Rethinking End-of-Life Care By Gilbert Lawrence

Rethinking End-of-Life Care By Gilbert Lawrence

End-of-Life Care sounds like a daunting task for all concerned. The issues, dilemmas and challenges involved at this sensitive time are not new. They are as old as human civilization. Patients at the end of life are more in need of comfort and loving care than medical care. Taking the patient to a hospital for specialized care may change the situation for a few hours to a week. What is this period of time in the over-all life-span of an adult patient?

Often greater attention in an end-of-life situation is the long-term welfare of those who are left behind. Many times, they are left with a guilt feeling of putting their loved one through the side-effects of unnecessary treatment and not having personally done enough or spent enough quality time with the dear relative or friend when the opportunity presented itself. Not uncommon, the family is bitter about prolonging the agony (physical, emotional, psychological and financial) of dying that their relative and family went through.

Most seniors desire to spend the end of life in the warmth and security of their own home surrounded by family and friends and dying in their own familiar bed, yet most seniors, especially in urban regions, die in a hospital or nursing home wearing a hand-me-down gown, cared-for by strangers and facing a lonely death in a strange place.
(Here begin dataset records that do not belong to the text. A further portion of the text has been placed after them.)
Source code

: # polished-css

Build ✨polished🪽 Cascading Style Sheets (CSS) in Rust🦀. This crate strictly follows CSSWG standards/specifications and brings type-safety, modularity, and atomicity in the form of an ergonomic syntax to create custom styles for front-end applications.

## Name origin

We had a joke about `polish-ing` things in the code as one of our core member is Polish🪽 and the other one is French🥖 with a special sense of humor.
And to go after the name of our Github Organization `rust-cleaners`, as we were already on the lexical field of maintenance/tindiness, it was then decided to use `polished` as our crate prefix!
Too much medical care is offered to patients at the end of life. This puts these patients and their families through the inconvenience and side-effects of the treatment which is done with a lot of hope, but realistically with little benefit and only a small chance of significantly changing the course of events.

About 25 percent of all health-care cost is expended in the last month of life. End-of-life care is a major contributor why health-care costs in America is are 30 to 50 percent more (in relation to GDP) compared to other Western countries.
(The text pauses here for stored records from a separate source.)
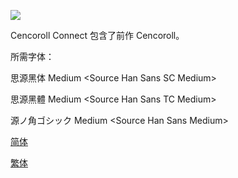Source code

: ![](https://i.loli.net/2019/11/18/Abxy6lokShgmBNF.png)

Cencoroll Connect 包含了前作 Cencoroll。

所需字体：

思源黑体 Medium \<Source Han Sans SC Medium>

思源黑體 Medium \<Source Han Sans TC Medium>

源ノ角ゴシック Medium \<Source Han Sans Medium>

[简体](https://github.com/SweetSub/SweetSub/Archive/raw/master/Cencoroll%20Connect/[SweetSub]%20Cencoroll%20Connect.chs.ass)

[繁体](https://github.com/SweetSub/SweetSub/Archive/raw/master/Cencoroll%20Connect/[SweetSub]%20Cencoroll%20Connect.cht.ass)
A simple approach to resolve this dilemma is to recommend that all patient-care, including hospitalization, exceeding a total cost of $3,000 in the month prior to death is audited prior to payment to the doctor and the hospital. If treatment and/or hospitalization is warranted because of patient and family desires, which is often the case, then patient and family will have to meet part or the total cost of that care.

An outside physician review will make all caregivers more cognizant of treatment decisions and approaches. Peer review, even after the fact, can provide the patient and family peace of mind.
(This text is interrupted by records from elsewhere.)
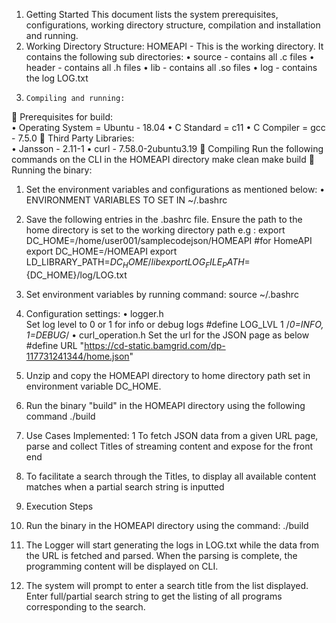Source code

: 1.	Getting Started
This document lists the system prerequisites, configurations, working directory structure, compilation and installation and running.
2.	Working Directory Structure:
HOMEAPI - This is the working directory. It contains the following sub directories:
•	source - contains all .c files
•	header - contains all .h files
•	lib    - contains all .so files
•	log    - contains the log LOG.txt
3.	   Compiling and running: 
	Prerequisites for build:	
•	Operating System = Ubuntu - 18.04
•	C Standard = c11
•	C Compiler = gcc - 7.5.0
	Third Party Libraries:	
•	Jansson - 2.11-1
•	curl - 7.58.0-2ubuntu3.19
	Compiling
Run the following commands on the CLI in the HOMEAPI directory
make clean
make build
	Running  the binary:

1. Set the environment variables and configurations as mentioned below:	
•	ENVIRONMENT VARIABLES TO SET IN ~/.bashrc
2. Save the following entries in the .bashrc file. Ensure the path to the home directory is set to the working directory path e.g : export DC_HOME=/home/user001/samplecodejson/HOMEAPI
	#for HomeAPI
	export DC_HOME=<Enter your full path to working directory>/HOMEAPI
	export LD_LIBRARY_PATH=${DC_HOME}/lib
	export LOG_FILE_PATH=${DC_HOME}/log/LOG.txt
3.	Set environment variables by running command:
source  ~/.bashrc
4.	Configuration settings:
•	logger.h 	
   		 Set log level to 0 or 1 for info or debug logs
   		 #define LOG_LVL 1 /*0=INFO, 1=DEBUG*/
•	curl_operation.h
 	              Set the url for the JSON page as below
 	             #define URL "https://cd-static.bamgrid.com/dp-117731241344/home.json"
5.	Unzip and copy the HOMEAPI directory to home directory path set in environment variable DC_HOME.
6.	Run the binary "build" in the HOMEAPI directory using the following command
	     	 ./build
4.  Use Cases Implemented:
1	To fetch JSON data from a given URL page, parse and collect Titles of streaming content and expose for the front end
2.	To facilitate a search through the Titles, to display all available content matches when a partial search string is inputted 
5. Execution Steps

1.	Run the binary in the HOMEAPI directory using the command: 
./build
2.	The Logger will start generating the logs in LOG.txt while the data from the URL is fetched and parsed. When the parsing is complete, the programming content will be displayed on CLI.
3.	The system will prompt to enter a search title from the list displayed. Enter full/partial search string to get the listing of all programs corresponding to the search.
External peer review is not new and is now routine. It is often done prior to work-up or treatment under the term of pre-authorization. Medicare has also done retrospective review of charts with financial consequences for doctors and hospitals. Peer review has a proven track-record of reducing unnecessary health-care in a variety of clinical situations. An adverse ruling by the peer reviewer can be appealed and in certain situations dispute may even go to arbitration.

To concentrate on the dollar amount that triggers the review is to miss the larger picture of this proposal. The reference of $3,000 is just to define a principle. The reference may be different for different clinical situations. The key to this proposal is the third party peer review accompanied by financial impact.

The dollar reference (whatever number) in the month prior to death is not an end in itself. It is the key to initiating a serious evaluation by every doctor who is asked to manage the patient. Now every physician, patient and family is at financial risk and will seek to avoid inappropriate care.

This is a whole different mindset which will involve constant dialog between and input from all parties involved. Forefront in driving the cost of health-care are physicians overtly or subtly making decisions in the perceived "patient's best interest" or at the request of the patient and family. Review of patient's chart will improve medical record keeping, closer evaluation of the patient, more substantive dialog among caregivers, the patient and family. Hospitals will introduce end-of-life protocols and treatment paradigms to coordinate care in a most efficient manner when the patient is in the hospital.

The dollar reference to trigger chart review will also force doctors and hospitals to challenge the cost of health-care - which is the root cost of the problem. Does a hospice patient needing a short admission for observation need a $300-$500 a day hospital bed? Does one need to admit the patient to a hospital if all the patient needs is a nursing home? Do some of the current medications and work-up need to cost so much? Such questions can go on to infinity.

The ultimate goal of end-of-life-care is for the family, near and extended, to provide the patient and each-other the love, warmth and comfort, emotional and spiritual support in the patient's own home at their end of life. After decades of the health-care system taking over patient management, medical and social, from birth to death, we need to start providing incentives and disincentives to all parties to reverse that trend.

 

Gilbert Lawrence is a M.D. in Utica, New York.